Start of Task inputs
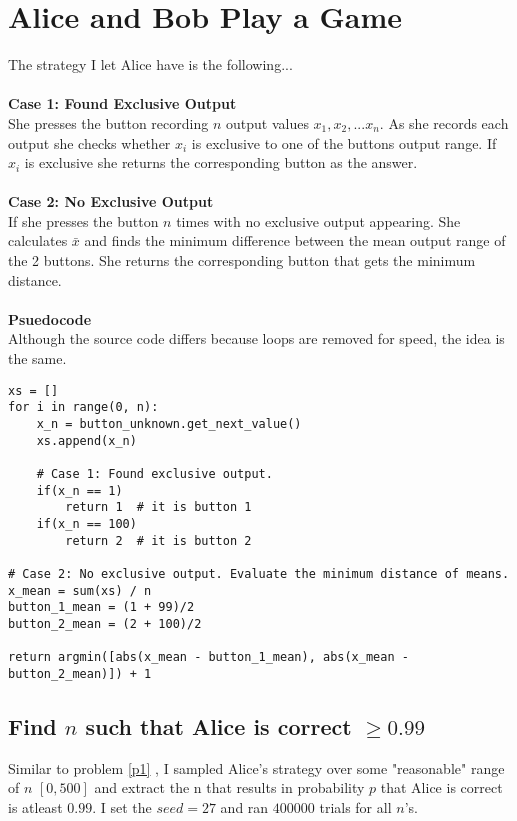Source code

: \documentclass[twocolumn]{article}
\begin{document}
\section{Alice and Bob Play a Game}
The strategy I let Alice have is the following...
\\\\
\noindent
\textbf{Case 1: Found Exclusive Output}\\
She presses the button recording $n$ output values $x_1, x_2, ... x_n$.
As she records each output she checks whether $x_i$ is exclusive to one of the buttons output range. If $x_i$ is exclusive she returns the corresponding button as the answer.
\\\\
\textbf{Case 2: No Exclusive Output}\\
If she presses the button $n$ times with no exclusive output appearing. She calculates $\bar{x}$ and finds the minimum difference between the mean output range of the 2 buttons. She returns the corresponding button that gets the minimum distance.
\\\\
\textbf{Psuedocode}\\
Although the source code differs because loops are removed for speed, the idea is the same.
\begin{lstlisting}
xs = []
for i in range(0, n):	
	x_n = button_unknown.get_next_value()
	xs.append(x_n) 	
	
	# Case 1: Found exclusive output.
	if(x_n == 1)
		return 1  # it is button 1
	if(x_n == 100)
		return 2  # it is button 2
		
# Case 2: No exclusive output. Evaluate the minimum distance of means.
x_mean = sum(xs) / n
button_1_mean = (1 + 99)/2
button_2_mean = (2 + 100)/2

return argmin([abs(x_mean - button_1_mean), abs(x_mean - button_2_mean)]) + 1
\end{lstlisting}

\subsection*{Find $n$ such that Alice is correct $\ge 0.99$}
Similar to problem \ref{p1} , I sampled Alice's strategy over some "reasonable" range of $n$ $[0, 500]$ and extract the n that results in probability $p$ that Alice is correct is atleast $0.99$. I set the $seed=27$ and  ran $400000$ trials for all $n$'s.
\end{document}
End of Task inputs
-- What this task involves --
Type out the data above again exactly as written, minus the images.

-- Solution to the exercise --
Source code

: \documentclass[twocolumn]{article}
\begin{document}
\section{Alice and Bob Play a Game}
The strategy I let Alice have is the following...
\\\\
\noindent
\textbf{Case 1: Found Exclusive Output}\\
She presses the button recording $n$ output values $x_1, x_2, ... x_n$.
As she records each output she checks whether $x_i$ is exclusive to one of the buttons output range. If $x_i$ is exclusive she returns the corresponding button as the answer.
\\\\
\textbf{Case 2: No Exclusive Output}\\
If she presses the button $n$ times with no exclusive output appearing. She calculates $\bar{x}$ and finds the minimum difference between the mean output range of the 2 buttons. She returns the corresponding button that gets the minimum distance.
\\\\
\textbf{Psuedocode}\\
Although the source code differs because loops are removed for speed, the idea is the same.
\begin{lstlisting}
xs = []
for i in range(0, n):	
	x_n = button_unknown.get_next_value()
	xs.append(x_n) 	
	
	# Case 1: Found exclusive output.
	if(x_n == 1)
		return 1  # it is button 1
	if(x_n == 100)
		return 2  # it is button 2
		
# Case 2: No exclusive output. Evaluate the minimum distance of means.
x_mean = sum(xs) / n
button_1_mean = (1 + 99)/2
button_2_mean = (2 + 100)/2

return argmin([abs(x_mean - button_1_mean), abs(x_mean - button_2_mean)]) + 1
\end{lstlisting}

\subsection*{Find $n$ such that Alice is correct $\ge 0.99$}
Similar to problem \ref{p1} , I sampled Alice's strategy over some "reasonable" range of $n$ $[0, 500]$ and extract the n that results in probability $p$ that Alice is correct is atleast $0.99$. I set the $seed=27$ and  ran $400000$ trials for all $n$'s.
\end{document}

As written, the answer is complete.